* [Directions for this task]:
Your answer must be an exact copy of the data, without any pictures.

◇ ◇ ◇ ◇

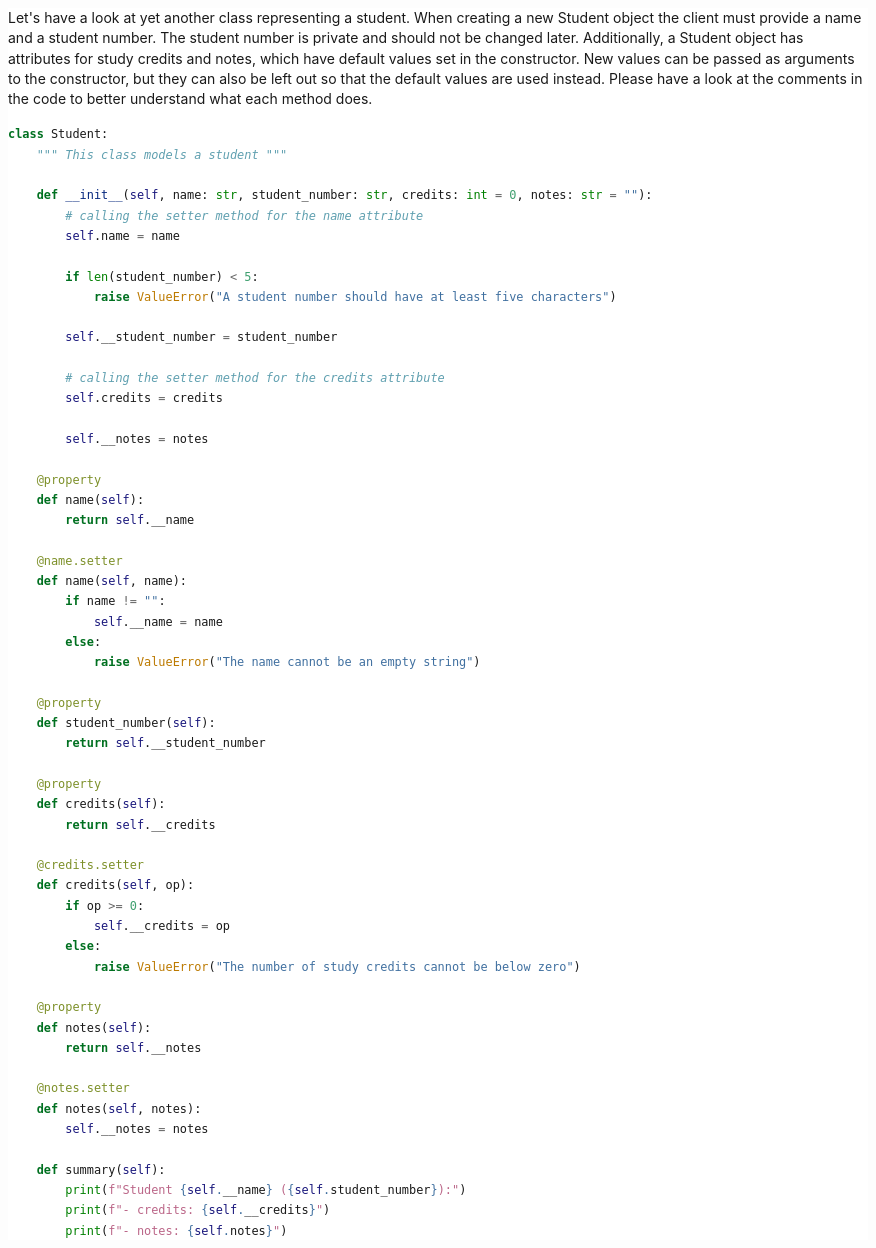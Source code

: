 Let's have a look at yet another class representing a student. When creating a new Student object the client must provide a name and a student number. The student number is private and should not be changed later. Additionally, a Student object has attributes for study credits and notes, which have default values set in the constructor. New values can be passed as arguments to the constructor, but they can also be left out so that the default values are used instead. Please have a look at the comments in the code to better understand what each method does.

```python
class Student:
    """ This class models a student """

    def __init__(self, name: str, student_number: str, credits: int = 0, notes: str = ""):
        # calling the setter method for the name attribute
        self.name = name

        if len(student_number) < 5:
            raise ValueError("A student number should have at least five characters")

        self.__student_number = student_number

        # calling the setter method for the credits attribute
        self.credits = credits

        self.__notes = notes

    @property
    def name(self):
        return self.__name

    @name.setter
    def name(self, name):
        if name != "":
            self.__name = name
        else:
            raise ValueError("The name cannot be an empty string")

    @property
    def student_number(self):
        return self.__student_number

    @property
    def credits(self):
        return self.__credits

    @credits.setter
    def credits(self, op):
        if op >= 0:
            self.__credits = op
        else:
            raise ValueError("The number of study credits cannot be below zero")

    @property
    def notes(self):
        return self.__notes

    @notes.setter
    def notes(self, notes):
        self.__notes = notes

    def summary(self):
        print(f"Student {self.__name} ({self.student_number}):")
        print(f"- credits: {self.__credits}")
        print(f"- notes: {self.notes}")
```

◇ ◇ ◇ ◇

* [Problem solution]:
Source code

: Let's have a look at yet another class representing a student. When creating a new Student object the client must provide a name and a student number. The student number is private and should not be changed later. Additionally, a Student object has attributes for study credits and notes, which have default values set in the constructor. New values can be passed as arguments to the constructor, but they can also be left out so that the default values are used instead. Please have a look at the comments in the code to better understand what each method does.

```python
class Student:
    """ This class models a student """

    def __init__(self, name: str, student_number: str, credits: int = 0, notes: str = ""):
        # calling the setter method for the name attribute
        self.name = name

        if len(student_number) < 5:
            raise ValueError("A student number should have at least five characters")

        self.__student_number = student_number

        # calling the setter method for the credits attribute
        self.credits = credits

        self.__notes = notes

    @property
    def name(self):
        return self.__name

    @name.setter
    def name(self, name):
        if name != "":
            self.__name = name
        else:
            raise ValueError("The name cannot be an empty string")

    @property
    def student_number(self):
        return self.__student_number

    @property
    def credits(self):
        return self.__credits

    @credits.setter
    def credits(self, op):
        if op >= 0:
            self.__credits = op
        else:
            raise ValueError("The number of study credits cannot be below zero")

    @property
    def notes(self):
        return self.__notes

    @notes.setter
    def notes(self, notes):
        self.__notes = notes

    def summary(self):
        print(f"Student {self.__name} ({self.student_number}):")
        print(f"- credits: {self.__credits}")
        print(f"- notes: {self.notes}")
```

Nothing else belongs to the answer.